Fatto sta che l’aumento del prezzo delle commodity è il primo problema per le imprese. L’energia e le materie prime più care rischiano di spiazzare le industrie «energivore», che vedono peggiorare drasticamente la loro struttura di costo. Alcune riescono a «passare gli aumenti» ai propri clienti, altre molto meno.
In ogni caso, i clienti che si trovano di fronte a prezzi più elevati possono reagire comprando meno. Ciò genera la prima contrazione della produzione rispetto al periodo precedente.
La questione tassi
A questo punto c’è un secondo tema da considerare. Poiché le Banche Centrali debbono alzare i tassi per fronteggiare l’inflazione, tutto il sistema finanziario aumenterà progressivamente il costo del denaro. Le imprese, quindi, si troveranno a pagare di più per i prestiti.

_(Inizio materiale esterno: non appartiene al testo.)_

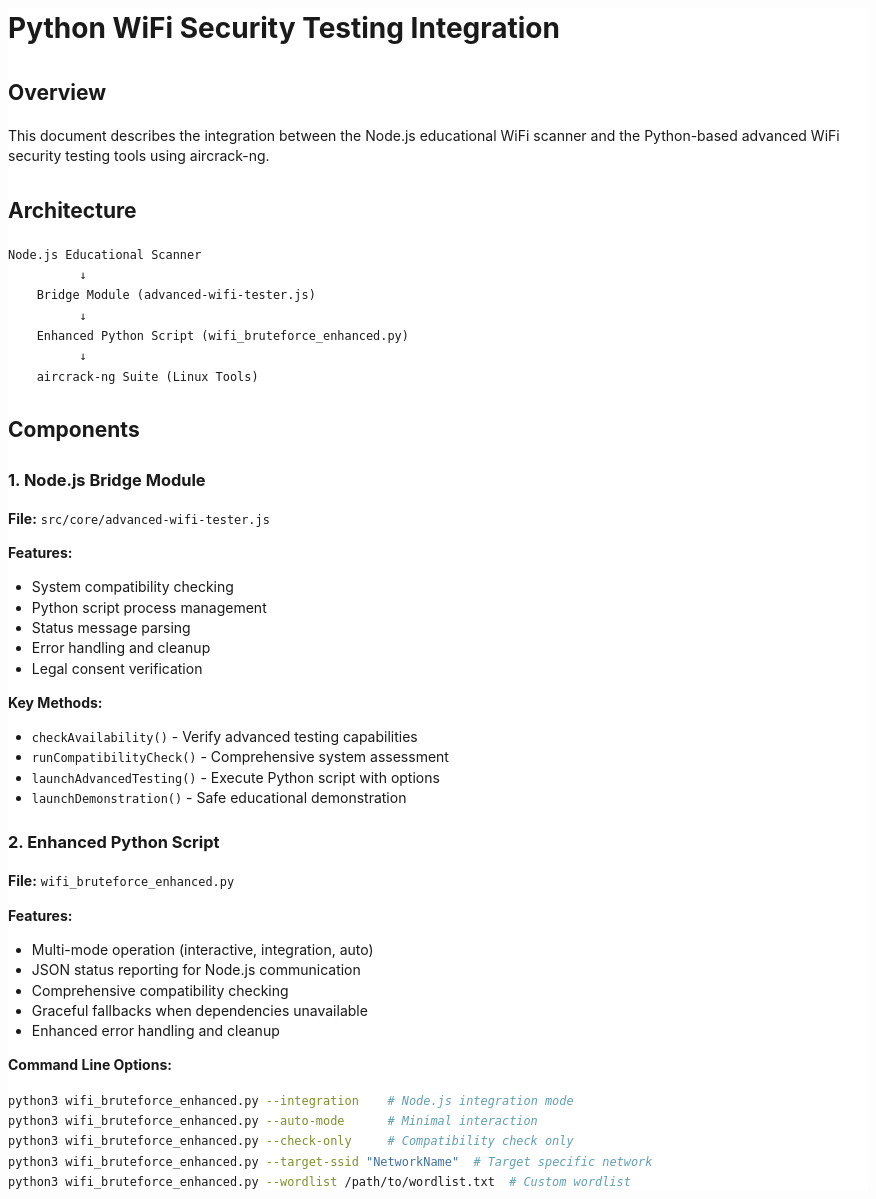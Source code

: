 # Python WiFi Security Testing Integration

## Overview

This document describes the integration between the Node.js educational WiFi scanner and the Python-based advanced WiFi security testing tools using aircrack-ng.

## Architecture

```
Node.js Educational Scanner
          ↓
    Bridge Module (advanced-wifi-tester.js)
          ↓
    Enhanced Python Script (wifi_bruteforce_enhanced.py)
          ↓
    aircrack-ng Suite (Linux Tools)
```

## Components

### 1. Node.js Bridge Module
**File:** `src/core/advanced-wifi-tester.js`

**Features:**
- System compatibility checking
- Python script process management
- Status message parsing
- Error handling and cleanup
- Legal consent verification

**Key Methods:**
- `checkAvailability()` - Verify advanced testing capabilities
- `runCompatibilityCheck()` - Comprehensive system assessment
- `launchAdvancedTesting()` - Execute Python script with options
- `launchDemonstration()` - Safe educational demonstration

### 2. Enhanced Python Script
**File:** `wifi_bruteforce_enhanced.py`

**Features:**
- Multi-mode operation (interactive, integration, auto)
- JSON status reporting for Node.js communication
- Comprehensive compatibility checking
- Graceful fallbacks when dependencies unavailable
- Enhanced error handling and cleanup

**Command Line Options:**
```bash
python3 wifi_bruteforce_enhanced.py --integration    # Node.js integration mode
python3 wifi_bruteforce_enhanced.py --auto-mode      # Minimal interaction
python3 wifi_bruteforce_enhanced.py --check-only     # Compatibility check only
python3 wifi_bruteforce_enhanced.py --target-ssid "NetworkName"  # Target specific network
python3 wifi_bruteforce_enhanced.py --wordlist /path/to/wordlist.txt  # Custom wordlist
```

Questo peggiorerà ulteriormente la struttura dei costi di cui parlavamo prima. Alcuni progetti di investimento non saranno intrapresi, altri già in essere potrebbero fallire o non essere completati. Il tutto si tradurrà in un ulteriore rallentamento dell’economia.
Recessione all’orizzonte?
Mettendo tutto insieme ecco che arriviamo a una recessione molto probabile. Gli analisti la ritengono alquanto scontata in Europa, ma anche negli Usa. Anche altre economie come il Giappone o l’Australia potrebbero sperimentarla.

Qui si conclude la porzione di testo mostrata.